Résumé de la tournée des Old Blacks sur Bayonne

C'est tout guilleret que nous abordons ce week-end dans la capitale du jambon et du bien-vivre. Une délégation de 39 Cénacais (21 joueurs, 18 épouses, compagnes, maîtresses) a fait le déplacement. D'entrée la bonne humeur est de mise. Les sourires sont sur tous les visages, heureux que nous sommes de nous revoir, de nous rencontrer, d'apprendre à se connaître mutuellement, disposé à vivre une journée inoubliable.

Aussi incroyable que cela puisse paraître, les vieux Cénacais sont ponctuels à l'heure du rendez-vous, au stade des remparts. Seul bémol : un temps incertain qui hélas nous poursuivra durant tout le samedi. Au toucher, nos hôtes sont l'équivalent de 4 bataillon de légion romaine.

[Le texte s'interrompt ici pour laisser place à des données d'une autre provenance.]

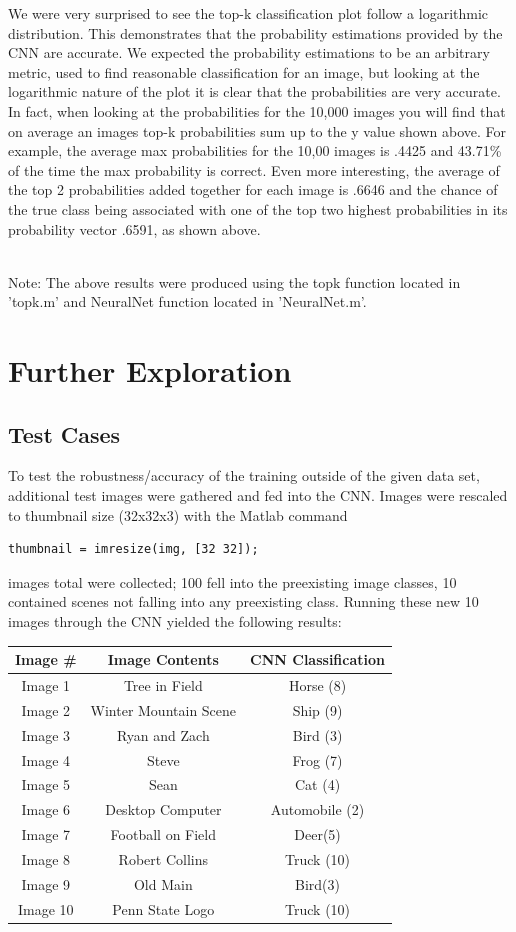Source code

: \documentclass[11pt,english]{article}
\begin{document}
      We were very surprised to see the top-k classification plot follow a logarithmic distribution. This demonstrates that the probability estimations provided by the CNN are accurate. We expected the probability estimations to be an arbitrary metric, used to find reasonable classification for an image, but looking at the logarithmic nature of the plot it is clear that the probabilities are very accurate. In fact, when looking at the probabilities for the 10,000 images you will find that on average an images top-k probabilities sum up to the y value shown above. For example, the average max probabilities for the 10,00 images is .4425 and 43.71\% of the time the max probability is correct. Even more interesting, the average of the top 2 probabilities added together for each image is .6646 and the chance of the true class being associated with one of the top two highest probabilities in its probability vector .6591, as shown above.

	~\\
	\noindent
	Note: The above results were produced using the topk function located in 'topk.m' and NeuralNet function located in 'NeuralNet.m'.

\section{Further Exploration}
\subsection{Test Cases}
To test the robustness/accuracy of the training outside of the given data set, additional test images were gathered and fed into the CNN.  Images were rescaled to thumbnail size (32x32x3) with the Matlab command
\begin{lstlisting}
thumbnail = imresize(img, [32 32]);
\end{lstlisting}

 images total were collected; 100 fell into the preexisting image classes, 10 contained scenes not falling into any preexisting class.  Running these new 10 images through the CNN yielded the following results:\\

\begin{tabular}{ | c | c | c |}
  \hline
  Image \# & Image Contents & CNN Classification \\
  \hline		
  Image 1 & Tree in Field & Horse (8) \\
  Image 2 & Winter Mountain Scene & Ship (9) \\
  Image 3 & Ryan and Zach & Bird (3) \\
  Image 4 & Steve & Frog (7) \\
  Image 5 & Sean & Cat (4) \\
  Image 6 & Desktop Computer & Automobile (2) \\
  Image 7 & Football on Field & Deer(5) \\
  Image 8 & Robert Collins & Truck (10) \\
  Image 9 & Old Main & Bird(3) \\
  Image 10 & Penn State Logo & Truck (10)\\
  \hline  
\end{tabular}
\end{document}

On distingue des visages connus, d'anciennes gloires de l'Ovalie : Vincent Etcheto, Peyo Lizarazu, Martin (prononcez Martine, vous inquiétez pas, il ne se formalisera pas tant ce bellâtre argentin est un être d'une bonté rare) Aramburu, et j'en passe des meilleurs, ou qui se prennent comme tel (je me comprends). En guise d'échauffement donc, nous formons une équipe de toucher afin de servir d'adversaires aux Archiballs. Outre le fait que l'on prend la marée à chaque offensive bayonnaise – une véritable leçon de redoublée, feinte, cadrage débordement, crochet, accélération, passe main / main, décalage – nos organismes sombrent vite dans le rouge, nous laissant la bouche pâteuse, le gosier asséché et le souffle aussi rare que court ! On se dit qu'au moment de passer aux choses sérieuses, à savoir le plaqué, on risque de prendre cher, tout ça devant les yeux ébahis d'abord, effarés ensuite de nos chères et tendres.

Équipe de départ : Campet, Bud, Bank / Wilki, Mineur / Knacki, Chipiron, Romano / Beck (m) / Doc (o) / Pipo (cap), Cruchot, Granule, Mimi / Teigne. Remplaçants : Zizou, Moun, Jipi et Dudule.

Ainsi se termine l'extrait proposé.